Search code examples

Scikit-learn principal component analysis (PCA) for dimension reduction

I want to perform principal component analysis for dimension reduction and data integration.

I have 3 features(variables) and 5 samples like below. I want to integrate them into 1-dimensional(1 feature) output by transforming them(computing 1st PC). I want to use transformed data for further statistical analysis, because I believe that it displays the 'main' characteristics of 3 input features.

I first wrote a test code with python using scikit-learn like below. It is the simple case that the values of 3 features are all equivalent. In other word, I applied PCA for three same vector, [0, 1, 2, 1, 0].


import numpy as np
from sklearn.decomposition import PCA
pca = PCA(n_components=1)
samples = np.array([[0,0,0],[1,1,1],[2,2,2],[1,1,1],[0,0,0]])
pc1 = pca.fit_transform(samples)
print (pc1)


[ 0.34641016]
[ 2.07846097]
[ 0.34641016]
  1. Is taking 1st PCA after dimension reduction proper approach for data integration?

1-2. For example, if features are like [power rank, speed rank], and power have roughly negative correlation with speed, when it is a 2-feature case.
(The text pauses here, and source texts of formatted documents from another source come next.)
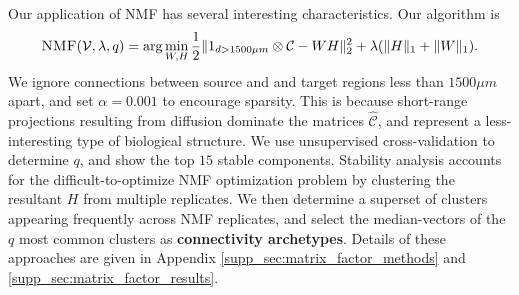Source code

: Our application of NMF has several interesting characteristics.
Our algorithm is 
\begin{eqnarray*}
\label{eq:nmf}
\textsc{NMF}(\mathcal V, \lambda, q) = \arg \min_{W, H} \frac{1}{2}\| 1_{d > 1500 \mu m} \otimes \mathcal C - WH\|_2^2  + \lambda  (\|H \|_1 + \|W \|_1) .
\end{eqnarray*}
We ignore connections between source and and target regions less than $1500 \mu m$ apart, and set $\alpha = 0.001$ to encourage sparsity.
This is because short-range projections resulting from diffusion dominate the matrices $\hat {\mathcal C}$, and represent a less-interesting type of biological structure.
We use unsupervised cross-validation to determine $q$, and show the top $15$ stable components.
Stability analysis accounts for the difficult-to-optimize NMF optimization problem by clustering the resultant $H$ from  multiple replicates.
We then determine a superset of clusters appearing frequently across NMF replicates, and select the median-vectors of the $q$ most common clusters as \textbf{connectivity archetypes}.
Details of these approaches are given in Appendix \ref{supp_sec:matrix_factor_methods} and \ref{supp_sec:matrix_factor_results}.




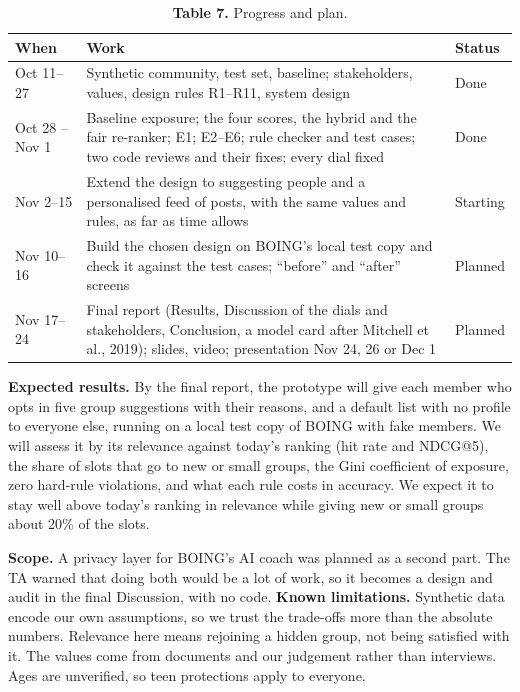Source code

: \documentclass[11pt,letterpaper]{article}
\newcommand{\rowrule}{\midrule[0.2pt]}
\begin{document}
\begin{table}[!htbp]
\centering
\caption*{\textbf{Table 7.} Progress and plan.}
\scriptsize
\begin{tabular}{
  >{\raggedright\arraybackslash}p{}
  >{\raggedright\arraybackslash}p{}
  >{\raggedright\arraybackslash}p{}
}
\toprule
\textbf{When} & \textbf{Work} & \textbf{Status} \\
\midrule
Oct 11--27 & Synthetic community, test set, baseline; stakeholders, values, design rules R1--R11, system design & Done \\
\rowrule
Oct 28 -- Nov 1 & Baseline exposure; the four scores, the hybrid and the fair re-ranker; E1; E2--E6; rule checker and test cases; two code reviews and their fixes; every dial fixed & Done \\
\rowrule
Nov 2--15 & Extend the design to suggesting people and a personalised feed of posts, with the same values and rules, as far as time allows & Starting \\
\rowrule
Nov 10--16 & Build the chosen design on BOING's local test copy and check it against the test cases; ``before'' and ``after'' screens & Planned \\
\rowrule
Nov 17--24 & Final report (Results, Discussion of the dials and stakeholders, Conclusion, a model card after Mitchell et al., 2019); slides, video; presentation Nov 24, 26 or Dec 1 & Planned \\
\bottomrule
\end{tabular}
\end{table}

\textbf{Expected results.} By the final report, the prototype will give each member who opts in five group
suggestions with their reasons, and a default list with no profile to everyone else, running on a local test
copy of BOING with fake members. We will assess it by its relevance against today's ranking (hit rate and
NDCG@5), the share of slots that go to new or small groups, the Gini coefficient of exposure, zero hard-rule
violations, and what each rule costs in accuracy. We expect it to stay well above today's ranking in relevance
while giving new or small groups about 20\% of the slots.

\textbf{Scope.} A privacy layer for BOING's AI coach was planned as a second part. The TA warned that doing
both would be a lot of work, so it becomes a design and audit in the final Discussion, with no code.
\textbf{Known limitations.} Synthetic data encode our own assumptions, so we trust the trade-offs more than
the absolute numbers. Relevance here means rejoining a hidden group, not being satisfied with it. The values
come from documents and our judgement rather than interviews. Ages are unverified, so teen protections apply
to everyone.
\end{document}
I want to know the sample which have both 'high power' and 'high speed'. It is easy to decide that [power 1, speed 1] is better than [power 2, speed 2], but difficult for the case like [power 4, speed 2] vs [power 3, speed 3]. So I want to apply PCA to 2-dimensional 'power and speed' dataset, and take 1st PC, then use the rank of '1st PC'. Is this kind of approach still proper?

  1. In this case, I think the output should also be [0, 1, 2, 1, 0] which is the same as the input. But output was [-1.38564065, 0.34641016, 2.07846097, 0.34641016, -1.38564065]. Are there any problem with the code, or is it the right answer?


    1. Yes. It is also called data projection (to the lower dimension).
    2. The resulting output is centered and normalized according to the train data. The result is correct.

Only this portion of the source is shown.